2021年9月12日 B年 年間第24主日

福音朗読 マルコによる福音書 8章27~35節

イエスは、弟子たちとフィリポ・カイサリア地方の方々の村にお出かけになった。その途中、弟子たちに、「人々は、わたしのことを何者だと言っているか」と言われた。弟子たちは言った。「『洗礼者ヨハネだ』と言っています。ほかに、『エリヤだ』と言う人も、『預言者の一人だ』と言う人もいます。」 そこでイエスがお尋ねになった。「それでは、あなたがたはわたしを何者だと言うのか。」ペトロが答えた。「あなたは、メシアです。」するとイエスは、御自分のことをだれにも話さないようにと弟子たちを戒められた。
それからイエスは、人の子は必ず多くの苦しみを受け、長老、祭司長、律法学者たちから排斥されて殺され、三日の後に復活することになっている、と弟子たちに教え始められた。しかも、そのことをはっきりとお話しになった。すると、ペトロはイエスをわきへお連れして、いさめ始めた。 イエスは振り返って、弟子たちを見ながら、ペトロを叱って言われた。「サタン、引き下がれ。あなたは神のことを思わず、人間のことを思っている。」それから、群衆を弟子たちと共に呼び寄せて言われた。「わたしの後に従いたい者は、自分を捨て、自分の十字架を背負って、わたしに従いなさい。自分の命を救いたいと思う者は、それを失うが、わたしのため、また福音のために命を失う者は、それを救うのである。

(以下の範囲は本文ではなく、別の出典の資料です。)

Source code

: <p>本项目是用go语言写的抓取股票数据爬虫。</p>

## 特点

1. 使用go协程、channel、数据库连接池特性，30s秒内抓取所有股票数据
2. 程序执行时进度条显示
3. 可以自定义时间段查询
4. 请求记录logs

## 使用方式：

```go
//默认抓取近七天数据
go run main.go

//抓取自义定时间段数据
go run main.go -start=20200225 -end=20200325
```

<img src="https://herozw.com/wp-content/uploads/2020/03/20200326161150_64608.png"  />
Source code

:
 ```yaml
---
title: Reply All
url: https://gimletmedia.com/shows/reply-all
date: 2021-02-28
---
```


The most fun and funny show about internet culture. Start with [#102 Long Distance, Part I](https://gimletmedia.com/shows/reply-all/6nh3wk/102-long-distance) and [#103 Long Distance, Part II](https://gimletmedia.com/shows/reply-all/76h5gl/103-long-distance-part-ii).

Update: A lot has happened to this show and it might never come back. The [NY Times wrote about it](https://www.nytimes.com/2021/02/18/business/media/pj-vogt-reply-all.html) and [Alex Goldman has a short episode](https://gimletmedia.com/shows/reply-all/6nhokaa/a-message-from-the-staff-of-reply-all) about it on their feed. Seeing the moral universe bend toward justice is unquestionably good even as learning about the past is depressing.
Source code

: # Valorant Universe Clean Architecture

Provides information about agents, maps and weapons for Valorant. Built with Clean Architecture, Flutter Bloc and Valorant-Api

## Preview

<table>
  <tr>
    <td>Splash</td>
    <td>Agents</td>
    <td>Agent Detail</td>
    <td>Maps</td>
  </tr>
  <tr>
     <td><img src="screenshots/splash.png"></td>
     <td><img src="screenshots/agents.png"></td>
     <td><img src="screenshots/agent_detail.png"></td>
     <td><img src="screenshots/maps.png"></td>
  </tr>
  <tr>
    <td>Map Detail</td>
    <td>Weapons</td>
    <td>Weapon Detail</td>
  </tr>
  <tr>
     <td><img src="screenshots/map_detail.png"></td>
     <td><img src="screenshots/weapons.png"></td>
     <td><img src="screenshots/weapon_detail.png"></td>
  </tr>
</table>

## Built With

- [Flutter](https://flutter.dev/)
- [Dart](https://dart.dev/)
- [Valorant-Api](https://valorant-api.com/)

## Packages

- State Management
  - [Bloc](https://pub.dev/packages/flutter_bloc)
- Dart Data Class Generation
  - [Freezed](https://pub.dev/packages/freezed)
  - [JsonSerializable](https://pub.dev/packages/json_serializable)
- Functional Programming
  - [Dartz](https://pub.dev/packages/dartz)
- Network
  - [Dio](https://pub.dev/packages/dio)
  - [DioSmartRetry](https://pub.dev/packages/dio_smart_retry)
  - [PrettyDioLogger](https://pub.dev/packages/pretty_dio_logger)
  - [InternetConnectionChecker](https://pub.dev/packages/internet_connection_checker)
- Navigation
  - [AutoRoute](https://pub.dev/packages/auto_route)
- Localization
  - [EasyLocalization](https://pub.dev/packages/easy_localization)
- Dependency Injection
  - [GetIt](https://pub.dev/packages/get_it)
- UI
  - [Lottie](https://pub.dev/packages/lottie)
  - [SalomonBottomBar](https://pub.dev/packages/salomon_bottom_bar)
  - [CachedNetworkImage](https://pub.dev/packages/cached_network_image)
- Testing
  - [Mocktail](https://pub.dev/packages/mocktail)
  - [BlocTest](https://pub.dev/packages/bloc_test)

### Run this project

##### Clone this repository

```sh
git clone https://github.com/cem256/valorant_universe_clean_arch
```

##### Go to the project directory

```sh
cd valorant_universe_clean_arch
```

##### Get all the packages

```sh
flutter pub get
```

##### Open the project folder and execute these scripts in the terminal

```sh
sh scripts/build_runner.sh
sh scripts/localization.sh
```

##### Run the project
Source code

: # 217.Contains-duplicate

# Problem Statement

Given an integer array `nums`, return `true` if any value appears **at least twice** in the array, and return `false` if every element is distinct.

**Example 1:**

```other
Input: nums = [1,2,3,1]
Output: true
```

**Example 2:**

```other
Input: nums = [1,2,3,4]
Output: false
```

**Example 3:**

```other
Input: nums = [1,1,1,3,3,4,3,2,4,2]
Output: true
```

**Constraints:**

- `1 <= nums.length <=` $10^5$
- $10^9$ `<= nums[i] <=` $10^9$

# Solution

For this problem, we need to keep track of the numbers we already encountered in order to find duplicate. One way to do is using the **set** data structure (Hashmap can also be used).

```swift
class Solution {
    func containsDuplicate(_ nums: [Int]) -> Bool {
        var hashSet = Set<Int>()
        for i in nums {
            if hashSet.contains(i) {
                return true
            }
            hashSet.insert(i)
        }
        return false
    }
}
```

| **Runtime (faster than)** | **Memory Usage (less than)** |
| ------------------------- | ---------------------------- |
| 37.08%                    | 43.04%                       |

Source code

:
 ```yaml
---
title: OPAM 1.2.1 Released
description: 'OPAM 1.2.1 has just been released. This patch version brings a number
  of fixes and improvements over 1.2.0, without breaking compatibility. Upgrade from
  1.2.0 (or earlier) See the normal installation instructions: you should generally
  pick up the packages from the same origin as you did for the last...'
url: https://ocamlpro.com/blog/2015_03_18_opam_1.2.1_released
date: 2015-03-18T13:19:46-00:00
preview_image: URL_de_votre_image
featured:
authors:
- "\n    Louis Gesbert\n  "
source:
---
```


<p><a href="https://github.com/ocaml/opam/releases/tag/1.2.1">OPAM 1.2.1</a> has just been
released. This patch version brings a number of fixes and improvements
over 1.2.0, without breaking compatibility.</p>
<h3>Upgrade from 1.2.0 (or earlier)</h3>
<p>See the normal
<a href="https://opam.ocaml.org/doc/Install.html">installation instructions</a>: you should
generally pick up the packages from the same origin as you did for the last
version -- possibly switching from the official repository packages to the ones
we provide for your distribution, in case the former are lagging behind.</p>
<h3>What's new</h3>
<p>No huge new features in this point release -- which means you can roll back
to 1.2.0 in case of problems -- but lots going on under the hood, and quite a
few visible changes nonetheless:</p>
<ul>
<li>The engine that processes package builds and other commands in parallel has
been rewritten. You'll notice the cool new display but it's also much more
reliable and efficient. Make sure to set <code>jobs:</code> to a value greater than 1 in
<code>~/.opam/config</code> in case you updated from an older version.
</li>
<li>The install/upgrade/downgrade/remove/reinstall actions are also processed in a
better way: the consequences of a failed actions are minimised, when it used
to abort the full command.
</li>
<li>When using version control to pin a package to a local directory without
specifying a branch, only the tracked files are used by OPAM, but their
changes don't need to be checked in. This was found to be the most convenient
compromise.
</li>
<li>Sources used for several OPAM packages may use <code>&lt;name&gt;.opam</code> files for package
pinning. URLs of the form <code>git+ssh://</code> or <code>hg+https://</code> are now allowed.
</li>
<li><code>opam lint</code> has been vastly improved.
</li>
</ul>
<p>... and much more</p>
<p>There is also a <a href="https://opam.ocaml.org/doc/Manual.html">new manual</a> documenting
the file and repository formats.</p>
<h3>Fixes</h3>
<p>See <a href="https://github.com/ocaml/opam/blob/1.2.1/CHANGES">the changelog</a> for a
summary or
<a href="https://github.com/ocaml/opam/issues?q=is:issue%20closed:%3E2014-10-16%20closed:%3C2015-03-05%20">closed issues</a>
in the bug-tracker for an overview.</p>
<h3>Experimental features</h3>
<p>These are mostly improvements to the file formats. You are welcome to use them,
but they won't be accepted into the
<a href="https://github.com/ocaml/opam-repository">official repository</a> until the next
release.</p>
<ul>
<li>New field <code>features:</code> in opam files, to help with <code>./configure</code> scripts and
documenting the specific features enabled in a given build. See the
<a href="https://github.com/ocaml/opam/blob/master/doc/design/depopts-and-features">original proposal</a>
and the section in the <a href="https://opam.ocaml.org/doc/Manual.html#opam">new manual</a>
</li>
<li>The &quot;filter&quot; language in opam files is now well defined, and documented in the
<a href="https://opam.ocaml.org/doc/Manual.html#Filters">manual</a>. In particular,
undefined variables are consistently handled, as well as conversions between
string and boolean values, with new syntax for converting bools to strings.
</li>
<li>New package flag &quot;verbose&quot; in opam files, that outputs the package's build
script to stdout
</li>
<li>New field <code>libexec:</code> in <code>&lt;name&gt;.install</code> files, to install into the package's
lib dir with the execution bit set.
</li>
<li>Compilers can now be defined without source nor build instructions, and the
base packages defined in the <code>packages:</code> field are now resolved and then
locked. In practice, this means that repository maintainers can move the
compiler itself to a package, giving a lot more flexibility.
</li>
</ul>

 私たちは 今、ミサに参加することも難しく、ほとんどの行事が中止される状況に置かれ、誰もがどうしたら教会共同体を維持・発展できるのか、頭を悩ませていることでしょう。しかし、コロナ以前から教会は、高齢化や司祭・修道者の減少など、様々な課題を抱えていたことに変わりありません。それでもとかく喧騒に包まれやすい日常生活の中にあると、いざ大きな課題に取り組むきっかけは見出しにくいものでしょう。ですから、その日常生活そのものが揺さぶられている現在の状況を、かえって困難な現実に向き合うきっかけにしたいものです。そんな私たちが信仰の原点を見つめ直し、イエス・キリストに従う道を歩むために、よい示唆を与えてくれる今日の福音を共に味わってまいりましょう。

 「イエスとは何者であるのか?」ということは、イエスに接する人が必ず直面する問いです。その問いに対して、「イエスはキリストである」と宣べ伝えることが、福音書はもとより新約聖書全体の主題です。今日の個所は16章からなるマルコ福音書のほぼ中央に置かれ、イエスとは誰かという問題を直接的に扱っているので、この福音書 の中でも非常に重要な場面だと言えます。それは、先週もここで言及されていた、マルコ福音書の冒頭の「神の子イエス・キリストの福音の初め」(マコ1・1)という荘厳な宣言と呼応しながら、福音書全体の主題を提示しているからです。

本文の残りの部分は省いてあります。